Salma tahu persis, meski keluarga suaminya punya gaya hidup yang tinggi, nilai sedekah keluarga Antariksa juga tidak main-main. Bukan hanya di panti tempatnya dibesarkan, tapi di banyak tempat. Tak hanya pribadi, tapi juga CSR dari perusahaan milik Antariksa maupun Utami. Bu Miska beberapa kali bercerita, jauh sebelum Salma masuk ke keluarga ini.

Salma tentu saja tak bisa memaksakan idealismenya. Soal kesederhanaan misalnya. Tapi ia optimis, bisa memberi masukan kepada keluarga barunya, minimal untuk mengurangi sifat hedonis yang selama ini telah menjadi bagian dari keseharian.

Bakda zuhur Andro menemani papanya pergi. Mama bersikeras untuk di rumah saja bersama Salma. Tak ada negosiasi, Andro hanya harus menerima dengan senang hati.

Kali ini bukan dapur yang menjadi tempat mama dan Salma berbincang berdua. Mereka nongkrong di teras belakang. Salma menunjukkan beberapa tanaman yang mulai memunculkan daun-daun kecil. Juga beberapa tanaman --murah-- yang ia beli di penjual bunga dekat perumahan. Mama memprovokasi menantu kesayangan untuk juga merawat anggrek seperti di rumah Surabaya. Tak cuma basa-basi, melainkan langsung membuat jadwal untuk ke nursery besok pagi.

Setelahnya mama membuka topik tentang salah satu kesukaan yang sekaligus menjadi salah satu skill Salma, menjahit dan mendesain baju. Mama tahu tentang itu dari Bu Miska.

"Kenapa nggak cerita kalau kamu suka menjahit dan desain juga, Sal?" Panggilan mama sudah sama seperti anak laki-lakinya.

"Eh, emm..., itu Salma cuma bisa-bisa aja kok, Ma, nggak yang jago atau ahli begitu. Ya pernah beberapa kali nerima jahitan, Ma, tapi seringnya sih ikut kerja yang borongan. Lumayan buat nambahin tabungan." Gadis cantik itu bercerita sedikit tentang kegiatannya di dunia menjahit. Memang belum ahli, karena memang tidak dijadikan profesi.

"Kalau belajar lagi Salma mau? Ikut kursus atau kelas, gitu. Kalau udah ada ilmunya nanti bisa mama ajarin yang lebih jauh lagi, terus bisa kerja sama dengan mama. Bikin perusahaan baru atau gimana nanti." Mama punya usaha yang bergerak di bidang fashion khususnya muslimah. Gamis, hijab, pashmina, mukena, dan semacamnya. Dari desain, produksi, sampai pemasaran, semua masih di bawah pengawasan mama.
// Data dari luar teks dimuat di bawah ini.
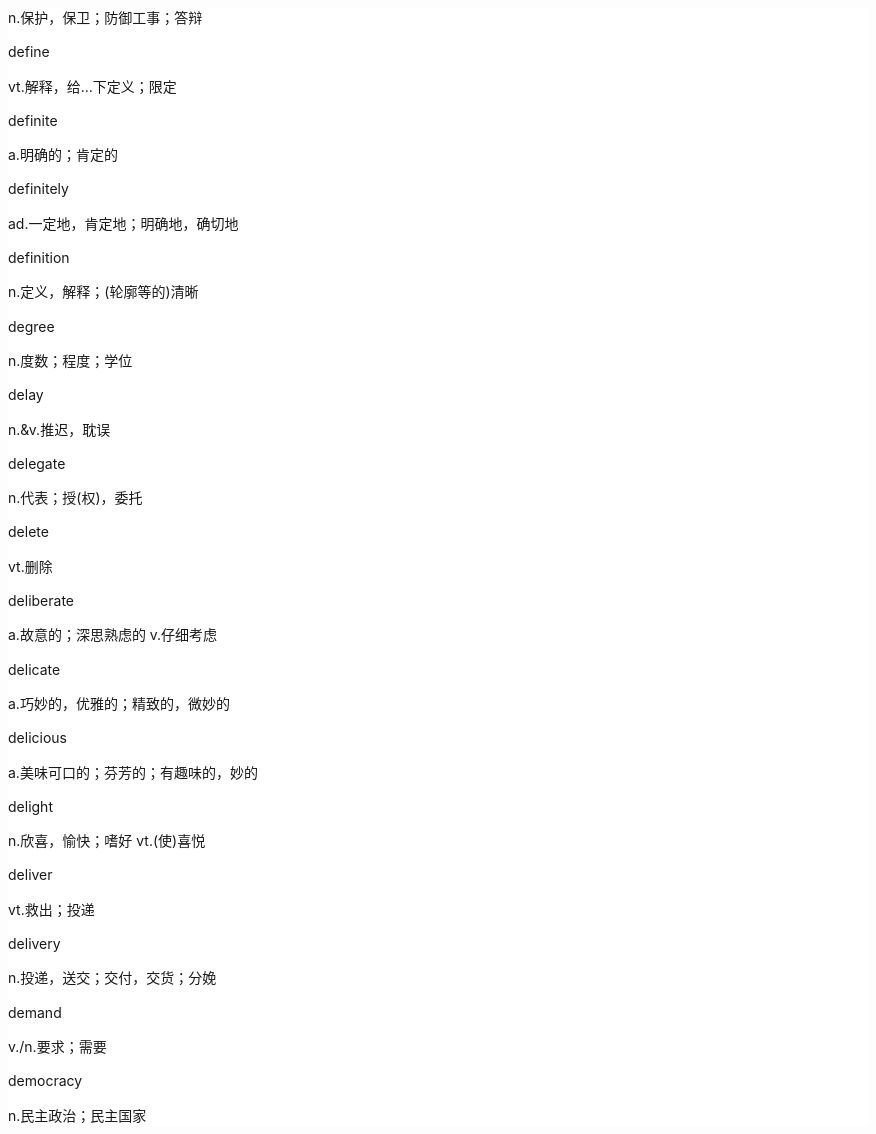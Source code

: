 n.保护，保卫；防御工事；答辩

define

vt.解释，给…下定义；限定

definite

a.明确的；肯定的

definitely

ad.一定地，肯定地；明确地，确切地

definition

n.定义，解释；(轮廓等的)清晰

degree

n.度数；程度；学位

delay

n.&v.推迟，耽误

delegate

n.代表；授(权)，委托

delete

vt.删除

deliberate

a.故意的；深思熟虑的 v.仔细考虑

delicate

a.巧妙的，优雅的；精致的，微妙的

delicious

a.美味可口的；芬芳的；有趣味的，妙的

delight

n.欣喜，愉快；嗜好 vt.(使)喜悦

deliver

vt.救出；投递

delivery

n.投递，送交；交付，交货；分娩

demand

v./n.要求；需要

democracy

n.民主政治；民主国家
"Emm, sebetulnya Salma senang saja, Ma. Tapi harus tanya Mas Andro dulu. Kalau mas boleh, insya Allah Salma mau banget, Ma."

"Pasti bolehlah, nanti mama yang bilang ke Andro."

"Belum tentu juga mas ngebolehin, Ma. Emm..., itu, Ma, emm..., Salma nggak boleh pergi-pergi sendiri sama Mas Andro."

"Posesif banget sih anak itu."

"Eh, bukan begitu, Ma. Sebenarnya lebih ke Mas Andro khawatir kalau Salma pergi-pergi sendiri. Mungkin karena Salma belum hafal daerah sini. Angkutan juga agak sulit, naik ojek atau taksi online kalau sendirian juga Salma nggak berani, mas juga nggak kasih izin, Ma, lebih ke menghindari fitnah. Jadi Salma cuma boleh pergi kalau diantar sama mas." Suami tercinta tetap wajib dibela dong, ya.

"Berarti tawaran mama tadi, gimana?"

"Emm, maaf, Ma, tawaran yang mana ya, Ma? Belajar jahit dan desain, kah?" Sebenarnya Salma tahu arah pertanyaan mama, ia hanya pura-pura saja.

"Beli mobil lagi buat kamu." Tepat seperti dugaan Salma.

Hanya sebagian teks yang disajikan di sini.